Dogecoin Falls Toward $0.10 as Big Investors Cut Exposure and Short Positions Rise

  • Dogecoin has extended its sell-off, with bears targeting $0.10 as on-chain and derivatives indicators turn negative.
  • Large wallet holders are trimming DOGE positions while short bets increase and retail interest wanes.
  • A sustained move above $0.12 could trigger a relief rally toward $0.15–$0.18, but downside risks remain elevated.

Dogecoin (DOGE) slipped 3% on Thursday, following a roughly 4% drop in the prior session.

The portion of DOGE supply held in profit has declined as major wallet holders reduce their positions.

Derivatives market data also point to rising bearish bets while retail participation appears to be fading.

Technically, Dogecoin shows a negative bias after falling below its April low, with downside risk extending toward $0.10.

Dogecoin shows weak investor interest

According to Santiment, wallets holding between 100 million and 1 billion DOGE now control 34.77 billion tokens, down from 36.14 billion on December 1.

This investor cohort sold over 1 billion DOGE on December 10 and has largely held steady since then.

Meanwhile, the share of DOGE supply held in profit has dropped to 50.70% from a peak of 53.95% on December 3, suggesting a gradual softening in demand.

Dogecoin has also lost momentum on derivatives markets.

CoinGlass data show short positions in DOGE derivatives rising to 53.91% from 52.59% on Wednesday.

This increase in bearish positioning signals growing selling pressure and coincided with more than $5 million in long DOGE liquidations over the past 24 hours.

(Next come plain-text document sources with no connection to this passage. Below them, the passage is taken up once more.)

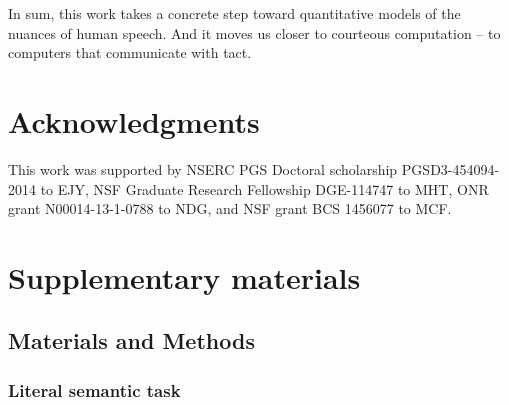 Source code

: \documentclass[12pt]{article}
\newcommand{\ejy}[1]{\textcolor{Red}{[ejy: #1]}}
\begin{document}
In sum, this work takes a concrete step toward quantitative models of
the nuances of human speech. And it moves us closer to courteous
computation -- to computers that communicate with tact.












\section*{Acknowledgments}
This work was supported by NSERC PGS Doctoral scholarship
PGSD3-454094-2014 to EJY, NSF Graduate Research Fellowship DGE-114747 to
MHT, ONR grant N00014-13-1-0788 to NDG, and NSF grant BCS 1456077 to
MCF.


\section*{Supplementary materials}


\subsection*{Materials and Methods}\label{materials-and-methods}

\subsubsection*{Literal semantic task}\label{literal-semantic-task}
\end{document}
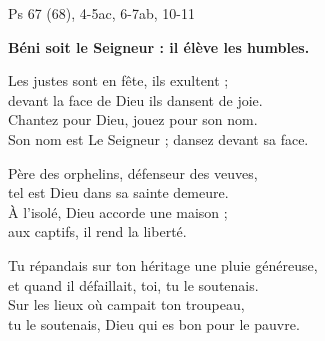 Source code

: Ps 67 (68), 4-5ac, 6-7ab, 10-11

\textbf{
Béni soit le Seigneur :
il élève les humbles. 
}

\smallskip

Les justes sont en fête, ils exultent ;\\
devant la face de Dieu ils dansent de joie.\\
Chantez pour Dieu, jouez pour son nom.\\
Son nom est Le Seigneur ; dansez devant sa face.

\smallskip

Père des orphelins, défenseur des veuves,\\
tel est Dieu dans sa sainte demeure.\\
À l’isolé, Dieu accorde une maison ;\\
aux captifs, il rend la liberté.

\smallskip

Tu répandais sur ton héritage une pluie généreuse,\\
et quand il défaillait, toi, tu le soutenais.\\
Sur les lieux où campait ton troupeau,\\
tu le soutenais, Dieu qui es bon pour le pauvre.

Dogecoin price extends losses toward $0.12

Dogecoin has seen a notable decline in recent sessions, slipping below key psychological levels and extending losses toward $0.12.

At the time of writing, DOGE traded around $0.125, down roughly 10% over the past week and about 19% on the month.

The 24-hour move continues a downtrend that began earlier this month.

This pullback follows a short period of consolidation above $0.14, where buyers briefly defended higher ground.

However, rising selling volume and a broader retreat from risk assets pushed Dogecoin below the $0.14 support level.

On-chain data point to reduced supply held in profit, with large wallet investors trimming positions.

Profit-taking has added to volatility, with macroeconomic headwinds also weighing heavily.

“Crypto remains trapped in macro cross-currents. Potential exclusions from MSCI indexes for crypto firms could trigger up to $2.8 billion in passive outflows, putting pressure on fragile positioning,” analysts at QCP Group wrote.

Overall, the outlook suggests crypto faces an uncertain end to the year.

Downside risk for DOGE rises

Trading volumes have surged during declines, indicating conviction among sellers.

The daily Relative Strength Index has fallen toward oversold territory, signaling intense downward pressure but also leaving room for a short-term rebound if buying interest returns.

Despite that, downside risk for Dogecoin appears to be rising.

Analysts increasingly point to $0.10 as a likely short-term support level if bears maintain control.

A decisive close below the current support near $0.12 could open the door to further losses.

Conversely, holding above $0.12 could stabilize the price and enable a relief rally toward $0.15 and $0.18.

Investors should monitor key support levels closely, since a break could confirm a deeper correction, while positive divergences in indicators may foreshadow a potential reversal.